| Directions for this task |
An exact copy of every entry is the required answer.

| Materials provided |
▼

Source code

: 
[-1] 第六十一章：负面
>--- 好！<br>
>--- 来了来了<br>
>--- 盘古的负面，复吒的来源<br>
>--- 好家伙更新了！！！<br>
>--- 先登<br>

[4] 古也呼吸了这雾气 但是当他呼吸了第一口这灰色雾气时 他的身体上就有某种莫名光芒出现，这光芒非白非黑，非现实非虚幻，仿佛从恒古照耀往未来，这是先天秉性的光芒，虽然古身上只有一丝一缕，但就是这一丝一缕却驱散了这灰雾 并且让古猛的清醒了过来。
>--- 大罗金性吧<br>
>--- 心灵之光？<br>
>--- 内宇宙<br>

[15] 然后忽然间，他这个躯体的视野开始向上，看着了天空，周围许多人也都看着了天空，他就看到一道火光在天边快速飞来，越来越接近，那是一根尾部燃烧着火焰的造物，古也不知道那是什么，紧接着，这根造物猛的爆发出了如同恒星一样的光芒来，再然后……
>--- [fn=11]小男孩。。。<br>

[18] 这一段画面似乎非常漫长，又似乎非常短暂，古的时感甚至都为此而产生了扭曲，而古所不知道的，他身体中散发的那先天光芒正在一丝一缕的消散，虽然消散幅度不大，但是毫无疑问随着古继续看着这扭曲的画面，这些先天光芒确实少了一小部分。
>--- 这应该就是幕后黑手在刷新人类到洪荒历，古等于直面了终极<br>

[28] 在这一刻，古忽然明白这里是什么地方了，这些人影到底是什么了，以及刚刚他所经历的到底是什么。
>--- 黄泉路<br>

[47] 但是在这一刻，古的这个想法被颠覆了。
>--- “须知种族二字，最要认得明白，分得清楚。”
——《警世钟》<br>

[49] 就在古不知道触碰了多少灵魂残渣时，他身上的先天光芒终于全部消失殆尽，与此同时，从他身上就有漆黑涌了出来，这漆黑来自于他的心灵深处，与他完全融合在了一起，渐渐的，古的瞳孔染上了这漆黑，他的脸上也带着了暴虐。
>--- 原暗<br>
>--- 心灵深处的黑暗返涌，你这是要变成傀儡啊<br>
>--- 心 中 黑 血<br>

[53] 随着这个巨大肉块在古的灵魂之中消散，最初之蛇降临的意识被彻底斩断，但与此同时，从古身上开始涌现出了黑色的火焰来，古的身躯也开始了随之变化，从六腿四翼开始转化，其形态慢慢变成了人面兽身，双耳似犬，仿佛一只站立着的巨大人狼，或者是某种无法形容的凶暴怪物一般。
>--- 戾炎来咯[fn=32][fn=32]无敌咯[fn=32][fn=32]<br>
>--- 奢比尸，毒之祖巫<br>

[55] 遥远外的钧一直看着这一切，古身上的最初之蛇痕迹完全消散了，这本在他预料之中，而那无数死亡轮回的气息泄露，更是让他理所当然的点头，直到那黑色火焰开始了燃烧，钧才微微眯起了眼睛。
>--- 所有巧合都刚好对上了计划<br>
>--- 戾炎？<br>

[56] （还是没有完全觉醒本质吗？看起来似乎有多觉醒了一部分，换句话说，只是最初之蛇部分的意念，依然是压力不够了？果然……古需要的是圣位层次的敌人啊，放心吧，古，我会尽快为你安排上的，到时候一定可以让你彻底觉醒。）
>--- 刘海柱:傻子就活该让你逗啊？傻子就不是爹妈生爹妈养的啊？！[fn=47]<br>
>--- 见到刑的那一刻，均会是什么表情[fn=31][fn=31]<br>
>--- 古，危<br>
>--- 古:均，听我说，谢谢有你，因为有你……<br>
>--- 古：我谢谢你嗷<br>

▲

| Reply |
Source code

: 
[-1] 第六十一章：负面
>--- 好！<br>
>--- 来了来了<br>
>--- 盘古的负面，复吒的来源<br>
>--- 好家伙更新了！！！<br>
>--- 先登<br>

[4] 古也呼吸了这雾气 但是当他呼吸了第一口这灰色雾气时 他的身体上就有某种莫名光芒出现，这光芒非白非黑，非现实非虚幻，仿佛从恒古照耀往未来，这是先天秉性的光芒，虽然古身上只有一丝一缕，但就是这一丝一缕却驱散了这灰雾 并且让古猛的清醒了过来。
>--- 大罗金性吧<br>
>--- 心灵之光？<br>
>--- 内宇宙<br>

[15] 然后忽然间，他这个躯体的视野开始向上，看着了天空，周围许多人也都看着了天空，他就看到一道火光在天边快速飞来，越来越接近，那是一根尾部燃烧着火焰的造物，古也不知道那是什么，紧接着，这根造物猛的爆发出了如同恒星一样的光芒来，再然后……
>--- [fn=11]小男孩。。。<br>

[18] 这一段画面似乎非常漫长，又似乎非常短暂，古的时感甚至都为此而产生了扭曲，而古所不知道的，他身体中散发的那先天光芒正在一丝一缕的消散，虽然消散幅度不大，但是毫无疑问随着古继续看着这扭曲的画面，这些先天光芒确实少了一小部分。
>--- 这应该就是幕后黑手在刷新人类到洪荒历，古等于直面了终极<br>

[28] 在这一刻，古忽然明白这里是什么地方了，这些人影到底是什么了，以及刚刚他所经历的到底是什么。
>--- 黄泉路<br>

[47] 但是在这一刻，古的这个想法被颠覆了。
>--- “须知种族二字，最要认得明白，分得清楚。”
——《警世钟》<br>

[49] 就在古不知道触碰了多少灵魂残渣时，他身上的先天光芒终于全部消失殆尽，与此同时，从他身上就有漆黑涌了出来，这漆黑来自于他的心灵深处，与他完全融合在了一起，渐渐的，古的瞳孔染上了这漆黑，他的脸上也带着了暴虐。
>--- 原暗<br>
>--- 心灵深处的黑暗返涌，你这是要变成傀儡啊<br>
>--- 心 中 黑 血<br>

[53] 随着这个巨大肉块在古的灵魂之中消散，最初之蛇降临的意识被彻底斩断，但与此同时，从古身上开始涌现出了黑色的火焰来，古的身躯也开始了随之变化，从六腿四翼开始转化，其形态慢慢变成了人面兽身，双耳似犬，仿佛一只站立着的巨大人狼，或者是某种无法形容的凶暴怪物一般。
>--- 戾炎来咯[fn=32][fn=32]无敌咯[fn=32][fn=32]<br>
>--- 奢比尸，毒之祖巫<br>

[55] 遥远外的钧一直看着这一切，古身上的最初之蛇痕迹完全消散了，这本在他预料之中，而那无数死亡轮回的气息泄露，更是让他理所当然的点头，直到那黑色火焰开始了燃烧，钧才微微眯起了眼睛。
>--- 所有巧合都刚好对上了计划<br>
>--- 戾炎？<br>

[56] （还是没有完全觉醒本质吗？看起来似乎有多觉醒了一部分，换句话说，只是最初之蛇部分的意念，依然是压力不够了？果然……古需要的是圣位层次的敌人啊，放心吧，古，我会尽快为你安排上的，到时候一定可以让你彻底觉醒。）
>--- 刘海柱:傻子就活该让你逗啊？傻子就不是爹妈生爹妈养的啊？！[fn=47]<br>
>--- 见到刑的那一刻，均会是什么表情[fn=31][fn=31]<br>
>--- 古，危<br>
>--- 古:均，听我说，谢谢有你，因为有你……<br>
>--- 古：我谢谢你嗷<br>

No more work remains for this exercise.